August 1, 2000｜China
Institute of Developing Economies
The economic reform of China could be seen as a process of an endless choice of systems. Sometimes, a system has been chosen spontaneously at the actual scene, and at other times, a system has been introduced based on a central government decision. The efficiency of a system is the final condition for selection. In other words, the sole criterion is whether the system can promote economic development alone. “Development is the first priority,” – the influential slogan of Deng Xiaoping, has been a principle that has helped to accomplish China’s economic reform.
The drastic change of systems all over society has been more or less successfully achieved during the last two decades because of the above mentioned reason. Among these changes, the remaining system, like a sanctuary, is the very basic one related to the “socialist market economy,” i.e. the state ownership of major assets. However, recent reforms have proven that this system is not a sanctuary after all. It is tossed about by the waves of system choice based on efficiency.
The 15th Party Congress held in 1997 was the first turning point towards the acceleration of the reform of state owned enterprises. At that time, a policy of strategic readjustment of the state economy, i.e. withdrawal from non-strategic areas and concentration on strategic areas, was confirmed. Although the privatization of small and medium sized state owned enterprises was in progress in individual provinces it began to be developed on an national scale. The number of state owned enterprises has rapidly decreased since 1997.
The decision made at the Fourth Plenum of the 15th Central Committee in September 1999 made this movement more active. This decision reconfirmed the “strategic adjustment” in 1997, and emphasized its promotion. Following this result, major cities such as Beijing, Shanghai and Tianjin, announced a new policy, which was to withdraw state capital from small and medium sized enterprises in most industries, i.e. promoting the privatization and concentrating on the small number of strategic industries. All small and medium sized state owned enterprises would be privatized soon. Furthermore, even in the case of large enterprises, a policy to promote diversification of capital through the sale of state assets has been formulated. During 1999, 10 listed enterprises were chosen as test cases for disposing of state shares. Two cases among them have already been implemented. Recently, the Minister of Finance announced that an idea has been discussed that the shortage of funding for social security would be supplemented by the disposal of state assets. It is not rare that listed state owned enterprises with bad management are purchased by private enterprises. The privatization of large state owned enterprises would be gradually advanced.

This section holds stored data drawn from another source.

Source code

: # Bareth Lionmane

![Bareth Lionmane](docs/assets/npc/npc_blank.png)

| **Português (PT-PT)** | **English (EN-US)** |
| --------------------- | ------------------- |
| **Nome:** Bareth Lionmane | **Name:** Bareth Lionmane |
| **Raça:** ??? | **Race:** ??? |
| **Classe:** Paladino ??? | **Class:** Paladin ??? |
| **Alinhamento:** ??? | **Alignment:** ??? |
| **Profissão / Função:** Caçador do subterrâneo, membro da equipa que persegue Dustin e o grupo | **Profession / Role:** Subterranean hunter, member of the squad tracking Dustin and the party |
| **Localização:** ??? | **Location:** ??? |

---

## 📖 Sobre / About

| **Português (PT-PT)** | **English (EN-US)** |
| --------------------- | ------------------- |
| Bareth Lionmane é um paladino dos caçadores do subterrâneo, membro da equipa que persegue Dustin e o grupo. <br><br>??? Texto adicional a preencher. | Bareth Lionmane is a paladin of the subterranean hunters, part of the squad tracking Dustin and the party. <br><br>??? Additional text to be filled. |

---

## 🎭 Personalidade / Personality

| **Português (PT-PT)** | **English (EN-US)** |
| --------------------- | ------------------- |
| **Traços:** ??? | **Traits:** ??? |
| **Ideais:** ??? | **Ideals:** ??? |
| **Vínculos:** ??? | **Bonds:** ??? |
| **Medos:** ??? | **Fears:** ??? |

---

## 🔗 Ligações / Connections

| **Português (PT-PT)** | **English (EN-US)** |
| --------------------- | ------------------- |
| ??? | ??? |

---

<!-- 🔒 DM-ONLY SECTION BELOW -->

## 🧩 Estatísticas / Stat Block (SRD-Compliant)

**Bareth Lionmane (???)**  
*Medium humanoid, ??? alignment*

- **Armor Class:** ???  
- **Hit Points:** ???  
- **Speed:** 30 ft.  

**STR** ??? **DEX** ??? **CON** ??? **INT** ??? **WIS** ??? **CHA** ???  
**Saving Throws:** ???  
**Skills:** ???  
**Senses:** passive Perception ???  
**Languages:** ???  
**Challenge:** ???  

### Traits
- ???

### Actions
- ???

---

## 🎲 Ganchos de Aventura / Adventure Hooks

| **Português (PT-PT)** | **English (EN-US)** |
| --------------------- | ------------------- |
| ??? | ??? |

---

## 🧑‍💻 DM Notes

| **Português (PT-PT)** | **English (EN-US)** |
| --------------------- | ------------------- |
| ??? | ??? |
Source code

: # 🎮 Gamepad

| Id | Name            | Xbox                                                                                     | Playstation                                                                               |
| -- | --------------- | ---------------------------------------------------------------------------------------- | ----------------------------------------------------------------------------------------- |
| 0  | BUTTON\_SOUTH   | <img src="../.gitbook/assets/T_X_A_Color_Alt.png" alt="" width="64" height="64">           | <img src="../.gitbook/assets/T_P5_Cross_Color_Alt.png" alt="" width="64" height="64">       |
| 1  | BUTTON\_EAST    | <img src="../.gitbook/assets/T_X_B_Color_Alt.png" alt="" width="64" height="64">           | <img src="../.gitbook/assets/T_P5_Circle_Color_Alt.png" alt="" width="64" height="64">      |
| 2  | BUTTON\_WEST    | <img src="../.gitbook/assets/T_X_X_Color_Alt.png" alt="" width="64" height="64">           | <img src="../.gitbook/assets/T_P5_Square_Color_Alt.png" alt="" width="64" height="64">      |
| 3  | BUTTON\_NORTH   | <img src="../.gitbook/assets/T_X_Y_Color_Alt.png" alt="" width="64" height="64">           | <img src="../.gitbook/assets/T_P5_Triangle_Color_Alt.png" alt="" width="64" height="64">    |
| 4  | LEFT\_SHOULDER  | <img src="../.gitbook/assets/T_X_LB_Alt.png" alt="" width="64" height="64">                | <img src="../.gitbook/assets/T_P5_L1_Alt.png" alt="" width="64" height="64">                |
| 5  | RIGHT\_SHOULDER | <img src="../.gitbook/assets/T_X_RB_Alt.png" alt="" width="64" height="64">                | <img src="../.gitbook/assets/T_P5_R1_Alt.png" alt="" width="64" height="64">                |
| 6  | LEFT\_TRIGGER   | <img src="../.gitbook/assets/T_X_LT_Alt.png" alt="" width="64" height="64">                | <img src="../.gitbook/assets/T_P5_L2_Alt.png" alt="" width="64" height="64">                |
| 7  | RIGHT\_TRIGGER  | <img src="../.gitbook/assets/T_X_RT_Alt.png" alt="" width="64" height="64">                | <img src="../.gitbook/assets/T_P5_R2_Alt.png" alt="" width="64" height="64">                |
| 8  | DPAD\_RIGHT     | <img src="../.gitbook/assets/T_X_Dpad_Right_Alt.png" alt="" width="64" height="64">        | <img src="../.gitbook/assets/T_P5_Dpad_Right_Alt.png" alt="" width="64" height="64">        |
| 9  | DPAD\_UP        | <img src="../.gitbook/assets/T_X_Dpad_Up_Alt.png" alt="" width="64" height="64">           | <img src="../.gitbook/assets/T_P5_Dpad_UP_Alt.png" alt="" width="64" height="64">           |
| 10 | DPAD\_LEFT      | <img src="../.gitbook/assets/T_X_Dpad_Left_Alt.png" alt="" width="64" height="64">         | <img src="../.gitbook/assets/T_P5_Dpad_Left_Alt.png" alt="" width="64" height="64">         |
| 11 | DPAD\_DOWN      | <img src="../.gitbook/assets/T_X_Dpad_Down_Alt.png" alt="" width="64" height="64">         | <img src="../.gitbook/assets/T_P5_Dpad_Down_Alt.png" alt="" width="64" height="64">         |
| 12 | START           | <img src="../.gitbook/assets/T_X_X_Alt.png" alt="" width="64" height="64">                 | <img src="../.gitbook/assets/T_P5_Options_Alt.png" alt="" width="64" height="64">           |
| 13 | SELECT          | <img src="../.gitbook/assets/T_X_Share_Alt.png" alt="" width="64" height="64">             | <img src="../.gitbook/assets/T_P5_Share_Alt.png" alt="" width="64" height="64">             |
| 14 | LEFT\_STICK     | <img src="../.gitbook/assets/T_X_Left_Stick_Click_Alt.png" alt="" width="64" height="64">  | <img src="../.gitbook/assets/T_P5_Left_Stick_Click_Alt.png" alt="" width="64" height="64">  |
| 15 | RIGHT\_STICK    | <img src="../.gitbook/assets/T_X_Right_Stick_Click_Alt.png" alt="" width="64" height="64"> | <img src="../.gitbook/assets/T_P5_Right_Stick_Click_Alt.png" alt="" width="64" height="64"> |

The background of this serious reform of the system of state ownership is a recognition that the momentum which has supported the high economic growth is being lost. The growth rate of investment was 5.2% at actual base in 1999, which is the lowest level ever, except for the period just after the Tiananmen Square uprising in 1990. Although the economic growth rate still remains at a high level of 7-8%, around 2% of this depends on government spending. Since China has a rather weak tax revenue foundation, it is unrealistic that China will continue its policy of domestic demand expansion at present levels for the medium and long-term future. In order to maintain a certain level of growth and to avoid aggravation of the employment situation within these circumstances, there is only one choice. That is to begin reform of state owned assets, which is the last “homework” for achieving system reform.
The concept of the “socialist market economy” was a great innovation for China’s economic reform, because it enabled the transition of the past system to a market economy, without reforming the present political framework. However, an important turning point is just around the corner, due to the pressure of the market economy, which pursues unlimited efficiency.